Spiking Resonance for Broadband Input in the Phase Model

The difference in entrainment of LTS interneurons and SP neurons by sine wave input is attributable to differences in their PRCs, which could be reduced to the differences in the modes shown in Figures 6, 8. The differences between cell types in spiking resonance for broadband input share some resemblance to the frequency profile of entrainment by sine wave currents, as LTS interneurons showed much wider bandwidth of resonance and overall higher vector strength at all frequencies. To determine whether the differences in PRCs could explain these results, we repeated the spiking resonance experiment shown in Figure 3 using phase models generated for each of the cells. Current pulse noise was applied to phase models with firing rates and PRCs from the experimental sample, and spiking resonance spectra were calculated for each model cell. Examples are shown in Figures 9A,B, and the spectra for each cell and the mean spectrum are superimposed for each cell type in Figures 9C,D. The phase models reproduced all the differences between LTS interneurons and SP cells, including the differences in maximal amplitude, frequency at the peak, peak offset, and bandwidth, seen in the corresponding neurons as shown in Figures 9E–H. These results indicate that the cell type differences in frequency-selectivity were all attributable to differences in the size and shape of the PRCs.

FIGURE 9
www.frontiersin.org

Figure 9. Spiking resonance for broadband input in the phase model. For each of the 18 LTS interneurons and 18 SP neurons, the experimental PRC and unperturbed firing rate were used to generate spike trains in response to pulsed noise stimuli like those used to measure spiking resonance in the real cells. (A) An example spiking resonance spectrum from a phase model based on an SP neuron. The cell’s firing rate is indicated by the dotted line. (B) An example phase model LTS interneuron shown the same way. (C) Superimposed spiking resonance spectra (gray) and the average spiking resonance (black) for 18 SP phase model neurons. (D) Superimposed individual spectra (gray) and average spectrum (blue) for phase models based on all 18 LTS interneurons. Error bars are standard errors of the mean at each frequency. The dotted lines indicate the average firing rates for the two groups of cells. (E) Model LTS interneurons showed a higher vector strength overall than model SP neurons. (F) The frequency at the peak resonance was higher in model LTS interneurons. (G) The difference between the firing rate and peak frequency for each cell was greater in model LTS interneurons. (H) The bandwidth of resonance (measured as shown in Figure 2) was greater in model LTS interneurons.

Discussion

The input to striatal neurons from the cortex and other areas contains oscillatory components, and cells in the striatum often fire in a consistent phase relationship with that input (Courtemanche et al., 2003; Kalenscher et al., 2010; Howe et al., 2011; Leventhal et al., 2012). Phase-locking depends on cell type, with fast-spiking interneurons usually locking to high or low parts of the gamma frequency range, and SP neurons usually related to lower frequencies (Berke et al., 2004; Sharott et al., 2009; van der Meer and Redish, 2009). The frequency selectivity of each interneuron type may be a key to its circuit function, at least in the feed-forward configuration in which interneurons and principal cells receive the same input. In that case, inhibition may reduce the response of principal cells to specific frequency components in the shared input, but not others.
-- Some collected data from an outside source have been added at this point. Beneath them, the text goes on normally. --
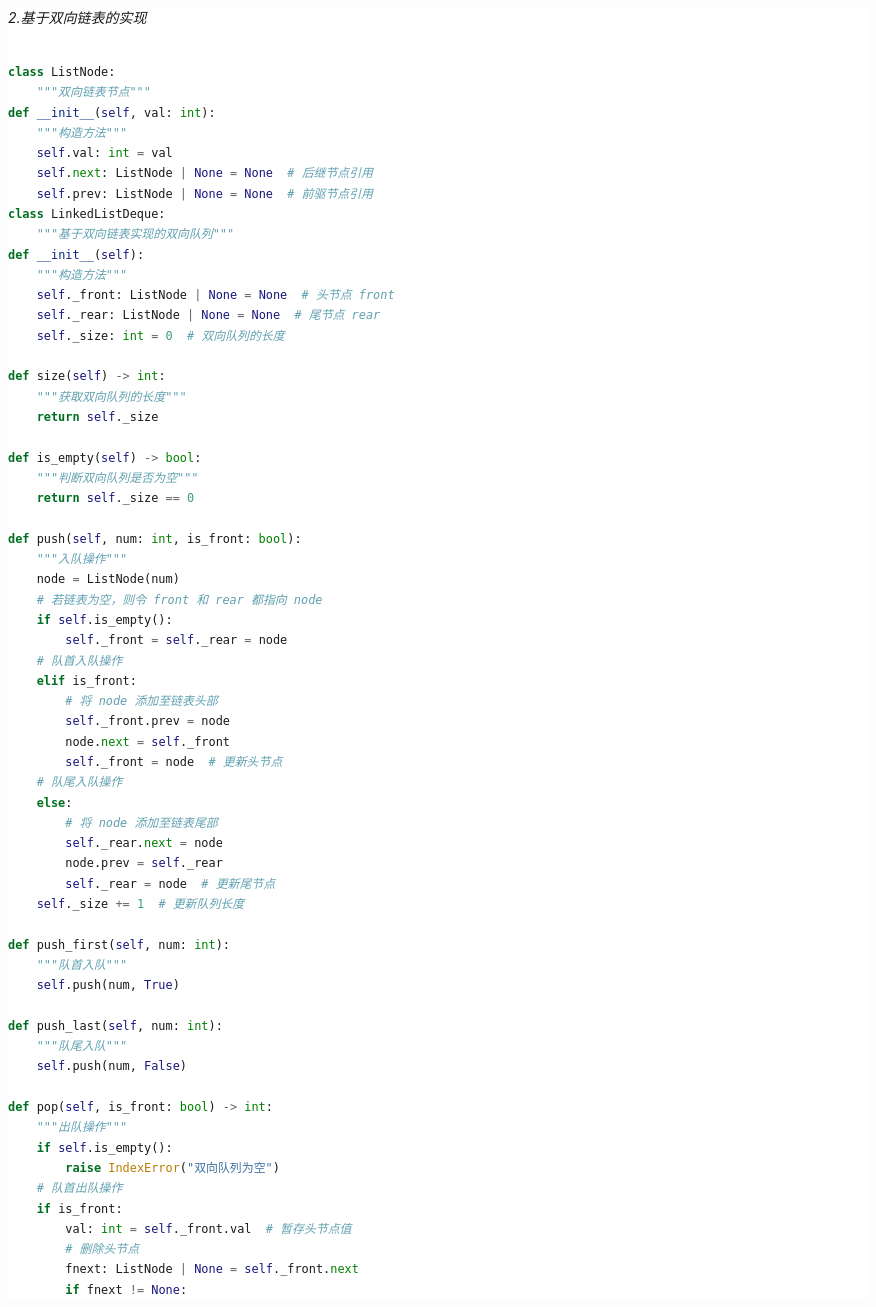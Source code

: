 ###### 2.基于双向链表的实现

```python
class ListNode:
    """双向链表节点"""
def __init__(self, val: int):
    """构造方法"""
    self.val: int = val
    self.next: ListNode | None = None  # 后继节点引用
    self.prev: ListNode | None = None  # 前驱节点引用
class LinkedListDeque:
    """基于双向链表实现的双向队列"""
def __init__(self):
    """构造方法"""
    self._front: ListNode | None = None  # 头节点 front
    self._rear: ListNode | None = None  # 尾节点 rear
    self._size: int = 0  # 双向队列的长度

def size(self) -> int:
    """获取双向队列的长度"""
    return self._size

def is_empty(self) -> bool:
    """判断双向队列是否为空"""
    return self._size == 0

def push(self, num: int, is_front: bool):
    """入队操作"""
    node = ListNode(num)
    # 若链表为空，则令 front 和 rear 都指向 node
    if self.is_empty():
        self._front = self._rear = node
    # 队首入队操作
    elif is_front:
        # 将 node 添加至链表头部
        self._front.prev = node
        node.next = self._front
        self._front = node  # 更新头节点
    # 队尾入队操作
    else:
        # 将 node 添加至链表尾部
        self._rear.next = node
        node.prev = self._rear
        self._rear = node  # 更新尾节点
    self._size += 1  # 更新队列长度

def push_first(self, num: int):
    """队首入队"""
    self.push(num, True)

def push_last(self, num: int):
    """队尾入队"""
    self.push(num, False)

def pop(self, is_front: bool) -> int:
    """出队操作"""
    if self.is_empty():
        raise IndexError("双向队列为空")
    # 队首出队操作
    if is_front:
        val: int = self._front.val  # 暂存头节点值
        # 删除头节点
        fnext: ListNode | None = self._front.next
        if fnext != None:
```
The usefulness of frequency-based measurements is not restricted to understanding responses to periodic inputs. All realizable input waveforms, even noise, can be decomposed into sine wave components. If cells have a greater sensitivity to some frequencies than others, their responses to complex input waveforms are colored by that sensitivity. The frequency sensitivity of neurons is also a measure of how fast they respond to changes in the stimulus. Cells that can entrain to very high frequencies respond strongly and quickly to brief stimuli or abrupt changes in input.

The Origin of Frequency Selectivity

Of course, the frequency selectivity of spike generation is not the only process imposing frequency selectivity on neurons in the striatal circuit. The frequency content of the input spike trains, synaptic current time course, dendritic filtering of synaptic input and frequency dependent short term synaptic plasticity all determine the frequency content of the current delivered to the spike generation mechanism. In our experiments, a broad range of frequencies were present and equally represented in the stimuli delivered to the soma, to isolate the frequency sensitivity of the spiking mechanism. In the real circuits, some frequencies will be represented more than others.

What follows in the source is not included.